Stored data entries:
--*--
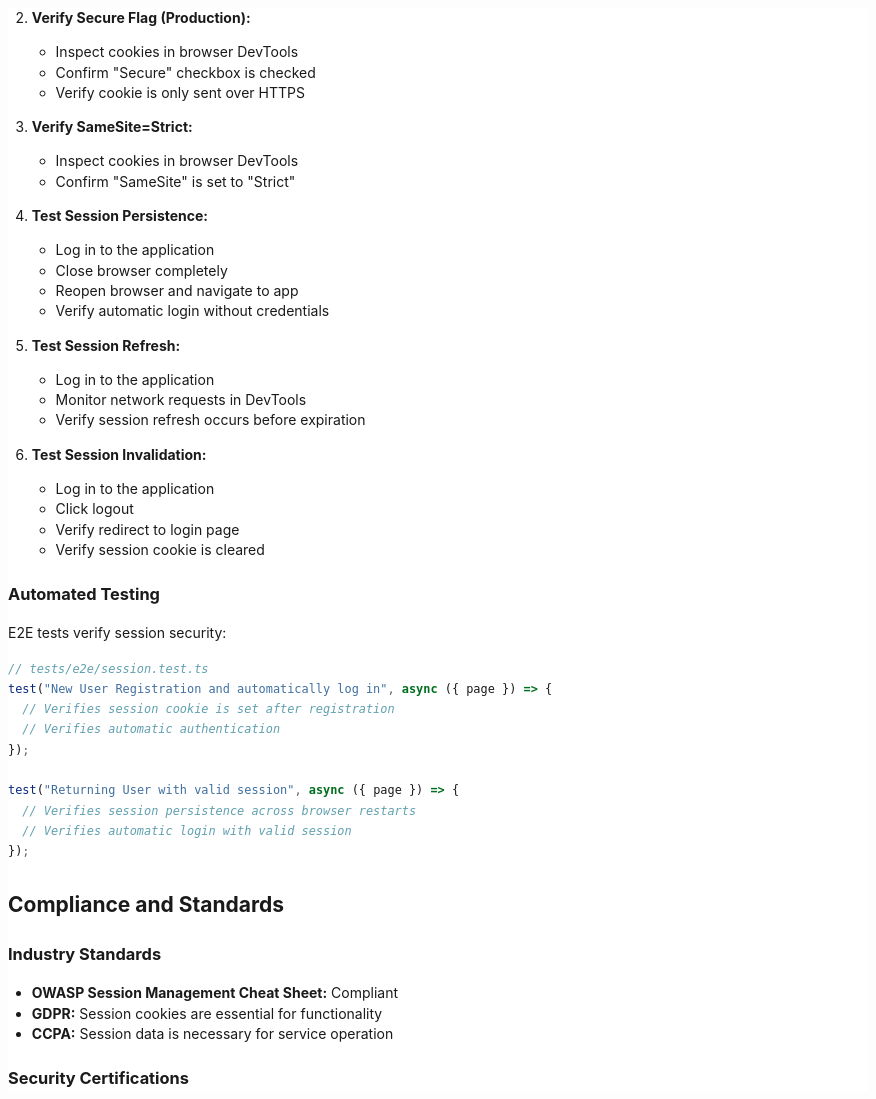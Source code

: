 2. **Verify Secure Flag (Production):**

   - Inspect cookies in browser DevTools
   - Confirm "Secure" checkbox is checked
   - Verify cookie is only sent over HTTPS

3. **Verify SameSite=Strict:**

   - Inspect cookies in browser DevTools
   - Confirm "SameSite" is set to "Strict"

4. **Test Session Persistence:**

   - Log in to the application
   - Close browser completely
   - Reopen browser and navigate to app
   - Verify automatic login without credentials

5. **Test Session Refresh:**

   - Log in to the application
   - Monitor network requests in DevTools
   - Verify session refresh occurs before expiration

6. **Test Session Invalidation:**
   - Log in to the application
   - Click logout
   - Verify redirect to login page
   - Verify session cookie is cleared

### Automated Testing

E2E tests verify session security:

```typescript
// tests/e2e/session.test.ts
test("New User Registration and automatically log in", async ({ page }) => {
  // Verifies session cookie is set after registration
  // Verifies automatic authentication
});

test("Returning User with valid session", async ({ page }) => {
  // Verifies session persistence across browser restarts
  // Verifies automatic login with valid session
});
```

## Compliance and Standards

### Industry Standards

- **OWASP Session Management Cheat Sheet:** Compliant
- **GDPR:** Session cookies are essential for functionality
- **CCPA:** Session data is necessary for service operation

### Security Certifications
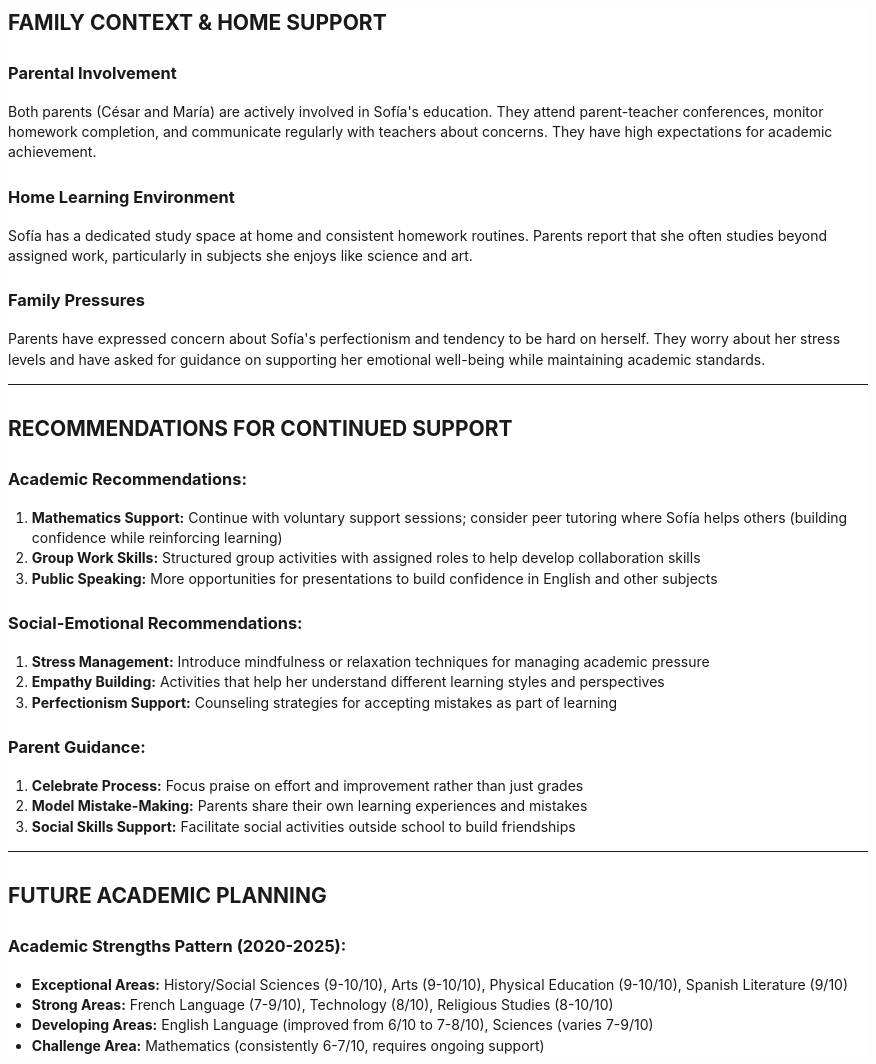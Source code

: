 
## FAMILY CONTEXT & HOME SUPPORT

### **Parental Involvement**
Both parents (César and María) are actively involved in Sofía's education. They attend parent-teacher conferences, monitor homework completion, and communicate regularly with teachers about concerns. They have high expectations for academic achievement.

### **Home Learning Environment**
Sofía has a dedicated study space at home and consistent homework routines. Parents report that she often studies beyond assigned work, particularly in subjects she enjoys like science and art.

### **Family Pressures**
Parents have expressed concern about Sofía's perfectionism and tendency to be hard on herself. They worry about her stress levels and have asked for guidance on supporting her emotional well-being while maintaining academic standards.

---

## RECOMMENDATIONS FOR CONTINUED SUPPORT

### **Academic Recommendations:**
1. **Mathematics Support:** Continue with voluntary support sessions; consider peer tutoring where Sofía helps others (building confidence while reinforcing learning)
2. **Group Work Skills:** Structured group activities with assigned roles to help develop collaboration skills
3. **Public Speaking:** More opportunities for presentations to build confidence in English and other subjects

### **Social-Emotional Recommendations:**
1. **Stress Management:** Introduce mindfulness or relaxation techniques for managing academic pressure
2. **Empathy Building:** Activities that help her understand different learning styles and perspectives
3. **Perfectionism Support:** Counseling strategies for accepting mistakes as part of learning

### **Parent Guidance:**
1. **Celebrate Process:** Focus praise on effort and improvement rather than just grades
2. **Model Mistake-Making:** Parents share their own learning experiences and mistakes
3. **Social Skills Support:** Facilitate social activities outside school to build friendships

---

## FUTURE ACADEMIC PLANNING

### **Academic Strengths Pattern (2020-2025):**
- **Exceptional Areas:** History/Social Sciences (9-10/10), Arts (9-10/10), Physical Education (9-10/10), Spanish Literature (9/10)
- **Strong Areas:** French Language (7-9/10), Technology (8/10), Religious Studies (8-10/10)
- **Developing Areas:** English Language (improved from 6/10 to 7-8/10), Sciences (varies 7-9/10)
- **Challenge Area:** Mathematics (consistently 6-7/10, requires ongoing support)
--*--
### Instructions for the task
Leaving the images out, return every record exactly.

### Task output
Source code

: 2. **Verify Secure Flag (Production):**

   - Inspect cookies in browser DevTools
   - Confirm "Secure" checkbox is checked
   - Verify cookie is only sent over HTTPS

3. **Verify SameSite=Strict:**

   - Inspect cookies in browser DevTools
   - Confirm "SameSite" is set to "Strict"

4. **Test Session Persistence:**

   - Log in to the application
   - Close browser completely
   - Reopen browser and navigate to app
   - Verify automatic login without credentials

5. **Test Session Refresh:**

   - Log in to the application
   - Monitor network requests in DevTools
   - Verify session refresh occurs before expiration

6. **Test Session Invalidation:**
   - Log in to the application
   - Click logout
   - Verify redirect to login page
   - Verify session cookie is cleared

### Automated Testing

E2E tests verify session security:

```typescript
// tests/e2e/session.test.ts
test("New User Registration and automatically log in", async ({ page }) => {
  // Verifies session cookie is set after registration
  // Verifies automatic authentication
});

test("Returning User with valid session", async ({ page }) => {
  // Verifies session persistence across browser restarts
  // Verifies automatic login with valid session
});
```

## Compliance and Standards

### Industry Standards

- **OWASP Session Management Cheat Sheet:** Compliant
- **GDPR:** Session cookies are essential for functionality
- **CCPA:** Session data is necessary for service operation

### Security Certifications
Source code

: 
## FAMILY CONTEXT & HOME SUPPORT

### **Parental Involvement**
Both parents (César and María) are actively involved in Sofía's education. They attend parent-teacher conferences, monitor homework completion, and communicate regularly with teachers about concerns. They have high expectations for academic achievement.

### **Home Learning Environment**
Sofía has a dedicated study space at home and consistent homework routines. Parents report that she often studies beyond assigned work, particularly in subjects she enjoys like science and art.

### **Family Pressures**
Parents have expressed concern about Sofía's perfectionism and tendency to be hard on herself. They worry about her stress levels and have asked for guidance on supporting her emotional well-being while maintaining academic standards.

---

## RECOMMENDATIONS FOR CONTINUED SUPPORT

### **Academic Recommendations:**
1. **Mathematics Support:** Continue with voluntary support sessions; consider peer tutoring where Sofía helps others (building confidence while reinforcing learning)
2. **Group Work Skills:** Structured group activities with assigned roles to help develop collaboration skills
3. **Public Speaking:** More opportunities for presentations to build confidence in English and other subjects

### **Social-Emotional Recommendations:**
1. **Stress Management:** Introduce mindfulness or relaxation techniques for managing academic pressure
2. **Empathy Building:** Activities that help her understand different learning styles and perspectives
3. **Perfectionism Support:** Counseling strategies for accepting mistakes as part of learning

### **Parent Guidance:**
1. **Celebrate Process:** Focus praise on effort and improvement rather than just grades
2. **Model Mistake-Making:** Parents share their own learning experiences and mistakes
3. **Social Skills Support:** Facilitate social activities outside school to build friendships

---

## FUTURE ACADEMIC PLANNING

### **Academic Strengths Pattern (2020-2025):**
- **Exceptional Areas:** History/Social Sciences (9-10/10), Arts (9-10/10), Physical Education (9-10/10), Spanish Literature (9/10)
- **Strong Areas:** French Language (7-9/10), Technology (8/10), Religious Studies (8-10/10)
- **Developing Areas:** English Language (improved from 6/10 to 7-8/10), Sciences (varies 7-9/10)
- **Challenge Area:** Mathematics (consistently 6-7/10, requires ongoing support)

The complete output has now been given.